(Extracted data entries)
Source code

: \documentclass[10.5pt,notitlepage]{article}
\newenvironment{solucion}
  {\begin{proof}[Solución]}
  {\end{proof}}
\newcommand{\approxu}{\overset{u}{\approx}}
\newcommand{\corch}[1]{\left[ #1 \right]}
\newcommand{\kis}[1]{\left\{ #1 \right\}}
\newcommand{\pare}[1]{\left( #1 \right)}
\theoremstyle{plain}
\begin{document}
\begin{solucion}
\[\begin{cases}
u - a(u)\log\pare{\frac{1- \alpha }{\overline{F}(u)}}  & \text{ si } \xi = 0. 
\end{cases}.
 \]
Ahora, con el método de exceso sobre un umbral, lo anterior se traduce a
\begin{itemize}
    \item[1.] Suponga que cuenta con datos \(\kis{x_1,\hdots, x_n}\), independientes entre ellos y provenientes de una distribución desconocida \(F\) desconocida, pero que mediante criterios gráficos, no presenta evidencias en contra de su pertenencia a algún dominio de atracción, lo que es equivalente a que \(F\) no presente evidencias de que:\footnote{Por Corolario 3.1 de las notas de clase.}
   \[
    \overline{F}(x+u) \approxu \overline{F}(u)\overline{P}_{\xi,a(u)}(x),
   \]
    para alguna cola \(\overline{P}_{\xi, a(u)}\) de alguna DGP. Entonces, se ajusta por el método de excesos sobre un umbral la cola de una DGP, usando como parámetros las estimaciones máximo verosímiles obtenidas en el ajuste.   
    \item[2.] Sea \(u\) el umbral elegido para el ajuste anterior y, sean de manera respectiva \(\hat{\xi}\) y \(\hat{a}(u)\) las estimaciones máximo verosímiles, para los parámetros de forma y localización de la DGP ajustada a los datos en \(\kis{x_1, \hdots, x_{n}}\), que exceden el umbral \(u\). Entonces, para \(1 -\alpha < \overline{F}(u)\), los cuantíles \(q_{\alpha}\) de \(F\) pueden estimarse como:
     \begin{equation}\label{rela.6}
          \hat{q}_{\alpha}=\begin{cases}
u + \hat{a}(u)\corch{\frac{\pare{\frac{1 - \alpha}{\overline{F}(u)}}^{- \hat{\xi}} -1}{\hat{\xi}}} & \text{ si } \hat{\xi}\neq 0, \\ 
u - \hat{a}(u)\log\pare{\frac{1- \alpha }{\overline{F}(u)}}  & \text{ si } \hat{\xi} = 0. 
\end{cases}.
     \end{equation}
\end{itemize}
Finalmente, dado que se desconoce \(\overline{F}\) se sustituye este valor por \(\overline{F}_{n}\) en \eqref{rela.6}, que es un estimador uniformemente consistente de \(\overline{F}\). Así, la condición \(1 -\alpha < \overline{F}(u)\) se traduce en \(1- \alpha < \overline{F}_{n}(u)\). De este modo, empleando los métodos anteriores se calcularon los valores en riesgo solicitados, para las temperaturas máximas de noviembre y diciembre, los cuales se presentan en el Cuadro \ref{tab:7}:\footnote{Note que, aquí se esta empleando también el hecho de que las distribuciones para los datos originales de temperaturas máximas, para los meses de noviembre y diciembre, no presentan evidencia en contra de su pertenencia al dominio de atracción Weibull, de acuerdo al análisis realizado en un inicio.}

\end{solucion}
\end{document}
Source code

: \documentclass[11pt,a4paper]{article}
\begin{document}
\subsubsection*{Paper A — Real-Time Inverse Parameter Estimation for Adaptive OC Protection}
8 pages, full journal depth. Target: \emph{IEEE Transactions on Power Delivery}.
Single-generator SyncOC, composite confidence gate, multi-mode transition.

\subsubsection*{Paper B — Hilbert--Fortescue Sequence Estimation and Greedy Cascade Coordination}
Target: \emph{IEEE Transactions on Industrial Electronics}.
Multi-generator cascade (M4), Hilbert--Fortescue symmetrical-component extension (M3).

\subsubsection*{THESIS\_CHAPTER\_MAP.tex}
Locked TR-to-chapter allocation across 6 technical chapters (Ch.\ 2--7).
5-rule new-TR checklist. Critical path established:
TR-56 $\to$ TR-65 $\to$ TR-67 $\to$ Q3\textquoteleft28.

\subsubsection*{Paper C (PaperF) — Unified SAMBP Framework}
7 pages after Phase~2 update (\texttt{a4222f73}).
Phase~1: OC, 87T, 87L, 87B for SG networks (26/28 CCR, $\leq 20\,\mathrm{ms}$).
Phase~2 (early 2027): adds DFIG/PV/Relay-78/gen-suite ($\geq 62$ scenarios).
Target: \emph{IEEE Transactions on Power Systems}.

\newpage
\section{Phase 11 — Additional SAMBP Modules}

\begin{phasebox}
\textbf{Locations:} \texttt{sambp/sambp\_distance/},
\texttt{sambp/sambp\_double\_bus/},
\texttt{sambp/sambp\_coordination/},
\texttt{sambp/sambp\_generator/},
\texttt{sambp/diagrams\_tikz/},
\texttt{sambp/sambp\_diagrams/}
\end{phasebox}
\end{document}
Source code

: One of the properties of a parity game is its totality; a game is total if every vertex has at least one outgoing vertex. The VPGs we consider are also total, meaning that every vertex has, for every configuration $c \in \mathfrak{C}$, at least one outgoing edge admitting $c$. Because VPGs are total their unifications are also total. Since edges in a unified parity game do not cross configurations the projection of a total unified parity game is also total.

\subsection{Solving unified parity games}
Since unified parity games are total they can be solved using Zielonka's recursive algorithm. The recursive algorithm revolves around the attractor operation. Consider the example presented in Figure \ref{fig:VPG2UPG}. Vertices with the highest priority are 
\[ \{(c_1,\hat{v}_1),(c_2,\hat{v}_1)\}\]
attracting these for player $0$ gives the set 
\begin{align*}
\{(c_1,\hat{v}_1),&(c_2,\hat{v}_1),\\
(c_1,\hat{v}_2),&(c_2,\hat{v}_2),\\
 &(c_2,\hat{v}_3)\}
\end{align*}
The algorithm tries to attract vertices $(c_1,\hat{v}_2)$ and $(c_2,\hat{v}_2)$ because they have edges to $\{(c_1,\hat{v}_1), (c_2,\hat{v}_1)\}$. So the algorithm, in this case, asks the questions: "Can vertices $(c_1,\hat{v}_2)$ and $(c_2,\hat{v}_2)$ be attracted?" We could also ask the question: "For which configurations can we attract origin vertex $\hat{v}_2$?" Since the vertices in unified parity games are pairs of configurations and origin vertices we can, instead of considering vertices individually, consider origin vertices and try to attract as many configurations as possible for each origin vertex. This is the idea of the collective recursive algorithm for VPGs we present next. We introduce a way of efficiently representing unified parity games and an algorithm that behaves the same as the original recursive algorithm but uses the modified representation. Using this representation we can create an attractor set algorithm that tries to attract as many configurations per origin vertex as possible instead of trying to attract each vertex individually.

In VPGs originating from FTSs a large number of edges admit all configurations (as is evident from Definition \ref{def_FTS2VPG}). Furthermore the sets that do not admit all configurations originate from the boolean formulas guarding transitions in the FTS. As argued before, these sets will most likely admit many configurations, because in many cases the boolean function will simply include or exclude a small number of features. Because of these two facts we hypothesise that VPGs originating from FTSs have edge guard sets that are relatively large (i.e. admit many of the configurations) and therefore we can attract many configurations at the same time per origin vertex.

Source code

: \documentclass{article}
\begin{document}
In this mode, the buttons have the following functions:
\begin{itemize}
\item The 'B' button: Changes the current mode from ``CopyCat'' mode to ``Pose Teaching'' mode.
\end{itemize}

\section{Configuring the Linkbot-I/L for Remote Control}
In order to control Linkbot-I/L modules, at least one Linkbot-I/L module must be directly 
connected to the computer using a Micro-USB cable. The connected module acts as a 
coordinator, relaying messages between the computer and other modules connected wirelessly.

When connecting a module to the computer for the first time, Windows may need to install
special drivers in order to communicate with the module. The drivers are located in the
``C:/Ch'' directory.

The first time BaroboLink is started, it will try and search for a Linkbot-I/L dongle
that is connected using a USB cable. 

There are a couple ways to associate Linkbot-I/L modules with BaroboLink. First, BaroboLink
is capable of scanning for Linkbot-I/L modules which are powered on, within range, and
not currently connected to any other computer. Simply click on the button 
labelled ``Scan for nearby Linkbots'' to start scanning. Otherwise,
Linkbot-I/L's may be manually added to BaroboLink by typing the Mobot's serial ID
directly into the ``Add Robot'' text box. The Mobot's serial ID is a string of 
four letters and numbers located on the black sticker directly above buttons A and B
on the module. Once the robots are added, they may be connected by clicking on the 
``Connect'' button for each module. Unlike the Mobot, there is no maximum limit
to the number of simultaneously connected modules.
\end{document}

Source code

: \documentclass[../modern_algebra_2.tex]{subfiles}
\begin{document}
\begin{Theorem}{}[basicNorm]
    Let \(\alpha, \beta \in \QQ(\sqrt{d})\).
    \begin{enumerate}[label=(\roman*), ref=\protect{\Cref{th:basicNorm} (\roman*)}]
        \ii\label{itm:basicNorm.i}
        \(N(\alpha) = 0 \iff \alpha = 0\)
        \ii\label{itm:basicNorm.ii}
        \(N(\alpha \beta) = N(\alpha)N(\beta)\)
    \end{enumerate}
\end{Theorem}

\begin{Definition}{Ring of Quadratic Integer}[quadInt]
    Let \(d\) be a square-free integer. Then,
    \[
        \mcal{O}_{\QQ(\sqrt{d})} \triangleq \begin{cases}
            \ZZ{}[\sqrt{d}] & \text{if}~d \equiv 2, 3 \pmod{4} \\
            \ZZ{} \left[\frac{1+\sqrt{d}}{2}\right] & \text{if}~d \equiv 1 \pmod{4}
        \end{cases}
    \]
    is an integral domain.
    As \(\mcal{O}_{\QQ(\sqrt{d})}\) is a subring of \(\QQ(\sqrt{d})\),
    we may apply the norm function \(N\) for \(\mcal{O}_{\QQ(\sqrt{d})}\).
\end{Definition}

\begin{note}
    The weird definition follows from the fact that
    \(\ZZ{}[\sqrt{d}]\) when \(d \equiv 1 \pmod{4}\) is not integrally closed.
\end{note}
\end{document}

ABOUT THIS TASK>
Match on "computer": copy every line in the records that has it.

ANSWER TO THIS PROBLEM>
connected to the computer using a Micro-USB cable. The connected module acts as a 
coordinator, relaying messages between the computer and other modules connected wirelessly.
When connecting a module to the computer for the first time, Windows may need to install
not currently connected to any other computer. Simply click on the button 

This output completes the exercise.